A bill to amend the Securities Exchange Act of 1934.
Tender Offer Reform Act of 1985 - Amends the Securities Exchange Act of 1934 to require any person who acquires specified securities, resulting in ownership of more than five percent of the issuer's securities, to: (1) publicly announce such acquisition on the day it occurs; and (2) send a statement disclosing specified information to the issuer and to each exchange where the security is traded and file such statement with the Securities and Exchange Commission within two (currently ten) days. Includes among the information to be disclosed if the purpose of the acquisition is to acquire control or more than 20 percent of the securities of the issuer: (1) any plans to change management, personnel, employment policies, the location of the issuer's principal executive office or principal business activities, or relationships with suppliers, customers, or the communities in which it operates; (2) anticipated effects of the acquisition on the innovation, productivity, efficiency, and profitability of the acquirer and the issuer; and (3) financial statements indicating anticipated operations of the acquirer and the issuer for the next three years. Prohibits such an acquirer from acquiring any additional securities of the issuer until two days after such statement is filed.
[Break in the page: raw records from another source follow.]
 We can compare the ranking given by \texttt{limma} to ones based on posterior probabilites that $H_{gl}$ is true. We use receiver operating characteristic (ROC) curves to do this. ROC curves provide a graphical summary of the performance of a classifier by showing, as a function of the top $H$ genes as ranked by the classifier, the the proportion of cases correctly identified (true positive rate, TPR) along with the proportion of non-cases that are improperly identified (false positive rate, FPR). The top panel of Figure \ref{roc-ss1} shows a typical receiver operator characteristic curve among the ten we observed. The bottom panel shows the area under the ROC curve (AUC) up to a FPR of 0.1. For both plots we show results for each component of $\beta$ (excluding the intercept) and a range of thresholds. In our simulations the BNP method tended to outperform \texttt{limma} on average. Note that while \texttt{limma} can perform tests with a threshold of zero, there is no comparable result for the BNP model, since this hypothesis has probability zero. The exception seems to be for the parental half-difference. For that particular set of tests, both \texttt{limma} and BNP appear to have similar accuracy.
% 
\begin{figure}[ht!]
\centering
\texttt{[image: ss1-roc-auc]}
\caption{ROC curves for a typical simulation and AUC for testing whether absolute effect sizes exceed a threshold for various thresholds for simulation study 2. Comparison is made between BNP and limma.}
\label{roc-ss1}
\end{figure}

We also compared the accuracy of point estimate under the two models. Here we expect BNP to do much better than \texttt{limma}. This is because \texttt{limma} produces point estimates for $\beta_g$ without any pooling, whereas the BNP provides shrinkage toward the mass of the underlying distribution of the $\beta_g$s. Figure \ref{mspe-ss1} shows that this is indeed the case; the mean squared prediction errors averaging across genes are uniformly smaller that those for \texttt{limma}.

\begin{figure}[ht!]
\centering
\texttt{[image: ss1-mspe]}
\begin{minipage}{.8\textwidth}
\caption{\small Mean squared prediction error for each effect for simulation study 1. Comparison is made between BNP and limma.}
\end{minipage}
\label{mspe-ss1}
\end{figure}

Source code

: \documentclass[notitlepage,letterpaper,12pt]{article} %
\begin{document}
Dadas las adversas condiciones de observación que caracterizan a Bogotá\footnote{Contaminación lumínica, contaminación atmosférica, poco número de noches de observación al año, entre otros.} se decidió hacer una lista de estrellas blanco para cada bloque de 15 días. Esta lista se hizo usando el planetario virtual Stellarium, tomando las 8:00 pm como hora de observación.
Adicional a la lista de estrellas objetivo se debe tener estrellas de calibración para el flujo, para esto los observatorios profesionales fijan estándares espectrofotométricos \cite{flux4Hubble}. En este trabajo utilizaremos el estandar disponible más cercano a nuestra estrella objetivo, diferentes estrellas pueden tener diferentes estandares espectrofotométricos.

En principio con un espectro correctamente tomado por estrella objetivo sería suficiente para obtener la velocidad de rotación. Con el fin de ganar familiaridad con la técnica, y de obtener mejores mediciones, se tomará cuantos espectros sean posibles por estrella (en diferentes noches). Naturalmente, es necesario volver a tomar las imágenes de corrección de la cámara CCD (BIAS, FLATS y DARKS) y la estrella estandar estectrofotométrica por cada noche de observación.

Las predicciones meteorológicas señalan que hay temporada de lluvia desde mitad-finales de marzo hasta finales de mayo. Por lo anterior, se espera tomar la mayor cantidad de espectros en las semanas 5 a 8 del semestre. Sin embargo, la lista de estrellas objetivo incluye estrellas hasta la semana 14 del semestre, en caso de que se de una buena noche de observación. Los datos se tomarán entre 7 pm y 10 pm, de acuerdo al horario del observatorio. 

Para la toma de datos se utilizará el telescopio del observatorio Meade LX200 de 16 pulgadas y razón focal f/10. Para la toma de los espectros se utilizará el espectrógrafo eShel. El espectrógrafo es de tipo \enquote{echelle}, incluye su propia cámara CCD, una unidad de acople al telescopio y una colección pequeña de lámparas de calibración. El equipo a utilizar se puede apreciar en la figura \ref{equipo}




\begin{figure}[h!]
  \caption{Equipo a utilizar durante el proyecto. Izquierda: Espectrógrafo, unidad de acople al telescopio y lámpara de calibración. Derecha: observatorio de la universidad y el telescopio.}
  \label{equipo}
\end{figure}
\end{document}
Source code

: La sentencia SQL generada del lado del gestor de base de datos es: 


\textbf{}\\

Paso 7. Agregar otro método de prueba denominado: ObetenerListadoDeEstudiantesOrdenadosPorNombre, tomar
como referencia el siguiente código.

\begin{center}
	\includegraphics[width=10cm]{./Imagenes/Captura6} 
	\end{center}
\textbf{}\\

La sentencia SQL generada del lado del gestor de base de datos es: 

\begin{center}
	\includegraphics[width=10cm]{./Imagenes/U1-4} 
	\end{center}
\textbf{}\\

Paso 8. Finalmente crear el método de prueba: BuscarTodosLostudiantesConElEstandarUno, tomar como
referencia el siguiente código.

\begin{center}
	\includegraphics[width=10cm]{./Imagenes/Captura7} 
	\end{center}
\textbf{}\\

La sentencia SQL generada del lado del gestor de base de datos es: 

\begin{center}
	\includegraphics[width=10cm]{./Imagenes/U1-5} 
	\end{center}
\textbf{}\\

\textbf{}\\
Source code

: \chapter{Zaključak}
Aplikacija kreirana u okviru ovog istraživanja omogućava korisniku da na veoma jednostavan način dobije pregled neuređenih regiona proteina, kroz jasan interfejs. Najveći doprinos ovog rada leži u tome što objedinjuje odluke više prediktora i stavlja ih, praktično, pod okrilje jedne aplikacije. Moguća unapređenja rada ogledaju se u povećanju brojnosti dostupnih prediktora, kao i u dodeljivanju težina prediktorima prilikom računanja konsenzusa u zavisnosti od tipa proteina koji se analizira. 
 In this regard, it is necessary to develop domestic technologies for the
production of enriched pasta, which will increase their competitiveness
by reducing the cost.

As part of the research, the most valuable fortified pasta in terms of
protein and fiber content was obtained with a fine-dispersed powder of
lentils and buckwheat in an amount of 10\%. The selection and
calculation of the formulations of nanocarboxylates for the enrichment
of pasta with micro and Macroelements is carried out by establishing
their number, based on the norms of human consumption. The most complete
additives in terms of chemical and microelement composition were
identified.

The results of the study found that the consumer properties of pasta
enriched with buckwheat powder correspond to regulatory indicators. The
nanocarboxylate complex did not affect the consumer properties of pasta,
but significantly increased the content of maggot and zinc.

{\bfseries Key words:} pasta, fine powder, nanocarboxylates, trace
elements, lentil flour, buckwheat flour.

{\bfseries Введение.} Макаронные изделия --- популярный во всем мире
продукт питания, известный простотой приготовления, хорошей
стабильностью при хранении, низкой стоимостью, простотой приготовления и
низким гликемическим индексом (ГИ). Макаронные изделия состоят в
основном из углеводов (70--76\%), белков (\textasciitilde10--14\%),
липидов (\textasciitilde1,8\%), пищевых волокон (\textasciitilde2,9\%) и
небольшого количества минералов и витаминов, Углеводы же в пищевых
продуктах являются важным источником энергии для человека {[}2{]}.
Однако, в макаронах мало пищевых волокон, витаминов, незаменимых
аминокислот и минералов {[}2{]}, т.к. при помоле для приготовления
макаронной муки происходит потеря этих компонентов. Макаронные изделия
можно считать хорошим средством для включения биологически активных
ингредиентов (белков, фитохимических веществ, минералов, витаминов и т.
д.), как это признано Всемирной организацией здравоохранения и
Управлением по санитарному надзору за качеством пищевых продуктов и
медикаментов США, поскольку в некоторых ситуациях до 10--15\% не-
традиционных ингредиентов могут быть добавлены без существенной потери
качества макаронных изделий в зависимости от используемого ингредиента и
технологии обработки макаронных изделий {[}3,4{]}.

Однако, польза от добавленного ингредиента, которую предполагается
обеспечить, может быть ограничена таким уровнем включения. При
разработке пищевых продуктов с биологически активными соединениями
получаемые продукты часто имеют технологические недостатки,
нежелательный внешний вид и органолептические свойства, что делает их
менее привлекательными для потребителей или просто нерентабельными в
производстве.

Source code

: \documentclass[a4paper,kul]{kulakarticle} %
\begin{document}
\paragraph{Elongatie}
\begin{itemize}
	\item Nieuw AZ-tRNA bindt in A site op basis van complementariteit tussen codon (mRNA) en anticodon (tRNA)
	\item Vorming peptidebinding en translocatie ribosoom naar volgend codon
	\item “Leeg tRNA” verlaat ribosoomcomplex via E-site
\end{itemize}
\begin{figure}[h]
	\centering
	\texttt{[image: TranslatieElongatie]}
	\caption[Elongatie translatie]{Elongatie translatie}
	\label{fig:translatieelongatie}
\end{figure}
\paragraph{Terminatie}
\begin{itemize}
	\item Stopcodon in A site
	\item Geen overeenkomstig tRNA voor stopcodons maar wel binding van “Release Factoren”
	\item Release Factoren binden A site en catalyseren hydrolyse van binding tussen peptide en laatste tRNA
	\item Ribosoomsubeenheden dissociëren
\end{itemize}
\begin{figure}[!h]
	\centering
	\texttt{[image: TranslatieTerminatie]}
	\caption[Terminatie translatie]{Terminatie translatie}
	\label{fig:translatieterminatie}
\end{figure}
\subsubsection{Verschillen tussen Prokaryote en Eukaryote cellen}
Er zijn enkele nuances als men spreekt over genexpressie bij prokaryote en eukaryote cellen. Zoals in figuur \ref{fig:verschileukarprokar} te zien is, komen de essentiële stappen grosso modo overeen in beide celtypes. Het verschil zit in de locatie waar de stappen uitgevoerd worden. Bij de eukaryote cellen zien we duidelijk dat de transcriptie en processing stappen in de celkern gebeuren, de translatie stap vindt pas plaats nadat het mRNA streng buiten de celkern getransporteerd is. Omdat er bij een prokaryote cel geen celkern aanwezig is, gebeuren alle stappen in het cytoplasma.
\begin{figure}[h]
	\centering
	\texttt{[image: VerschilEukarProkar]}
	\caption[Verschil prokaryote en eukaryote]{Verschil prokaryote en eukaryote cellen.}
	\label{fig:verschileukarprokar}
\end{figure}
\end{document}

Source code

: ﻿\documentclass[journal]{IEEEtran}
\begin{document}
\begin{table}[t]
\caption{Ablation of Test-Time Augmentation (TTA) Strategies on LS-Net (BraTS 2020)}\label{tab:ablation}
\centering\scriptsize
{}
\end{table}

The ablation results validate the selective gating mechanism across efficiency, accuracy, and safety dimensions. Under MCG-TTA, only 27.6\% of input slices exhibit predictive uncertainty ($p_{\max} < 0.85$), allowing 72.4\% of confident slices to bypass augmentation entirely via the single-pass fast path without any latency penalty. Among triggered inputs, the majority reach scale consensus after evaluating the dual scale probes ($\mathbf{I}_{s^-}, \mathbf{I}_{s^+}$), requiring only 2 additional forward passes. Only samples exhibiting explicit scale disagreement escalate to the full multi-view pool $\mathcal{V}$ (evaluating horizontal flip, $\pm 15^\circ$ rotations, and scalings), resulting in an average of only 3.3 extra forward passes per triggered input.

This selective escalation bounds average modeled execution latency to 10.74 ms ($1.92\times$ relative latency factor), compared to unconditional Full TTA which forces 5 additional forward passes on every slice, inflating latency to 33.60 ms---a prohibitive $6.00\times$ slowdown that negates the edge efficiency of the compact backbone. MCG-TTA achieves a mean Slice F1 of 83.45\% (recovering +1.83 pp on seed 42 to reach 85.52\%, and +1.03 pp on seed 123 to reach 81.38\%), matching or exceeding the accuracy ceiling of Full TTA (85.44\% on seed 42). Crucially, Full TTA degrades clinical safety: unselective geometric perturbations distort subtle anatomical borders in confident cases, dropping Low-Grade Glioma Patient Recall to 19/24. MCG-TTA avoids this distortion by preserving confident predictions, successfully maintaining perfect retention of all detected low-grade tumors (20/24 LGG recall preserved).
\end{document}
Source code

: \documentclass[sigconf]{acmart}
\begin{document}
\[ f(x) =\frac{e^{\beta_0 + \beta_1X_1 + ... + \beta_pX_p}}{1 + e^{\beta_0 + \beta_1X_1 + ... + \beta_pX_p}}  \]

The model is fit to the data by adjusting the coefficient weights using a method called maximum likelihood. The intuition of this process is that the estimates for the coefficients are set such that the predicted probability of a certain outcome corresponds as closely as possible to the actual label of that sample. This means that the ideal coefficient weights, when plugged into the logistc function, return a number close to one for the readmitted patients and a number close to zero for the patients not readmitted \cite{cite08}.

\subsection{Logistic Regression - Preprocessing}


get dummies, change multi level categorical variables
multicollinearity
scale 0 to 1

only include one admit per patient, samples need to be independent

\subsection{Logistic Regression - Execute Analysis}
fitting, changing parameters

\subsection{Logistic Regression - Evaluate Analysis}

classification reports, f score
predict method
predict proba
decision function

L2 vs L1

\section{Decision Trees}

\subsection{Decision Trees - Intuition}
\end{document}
Prohibits any acquirer who discloses in such statement the intention to acquire control or more than 20 percent of the securities of the issuer from acquiring any additional securities of the issuer unless such acquisition has been approved by: (1) a majority of the issuer's disinterested directors if such persons comprise a majority of the issuer's board of directors; and either (2) a majority of the acquirer's disinterested directors; or (3) a majority of the acquirer's shareholders, if the acquirer's disinterested directors do not comprise a majority of the acquirer's board of directors or if the value of the securities to be acquired exceeds 20 percent of the book value of the acquirer. Prohibits any acquirer who does not disclose such intention in such statement from commencing a tender offer for, or acquiring, for two years after such statement is filed, securities that would provide the acquirer in excess of 20 percent of the issuer's voting securities, unless such approval has been obtained.
Declares that any acquirer who fails to comply with disclosure requirements or who makes false or misleading disclosures shall be: (1) liable to any person who purchased, sold, or retained securities in reliance on such disclosures; and (2) subject to a court injunction against further acquisitions and a court order to divest the securities acquired.
Introduced in Senate
Read twice and referred to the Committee on Banking.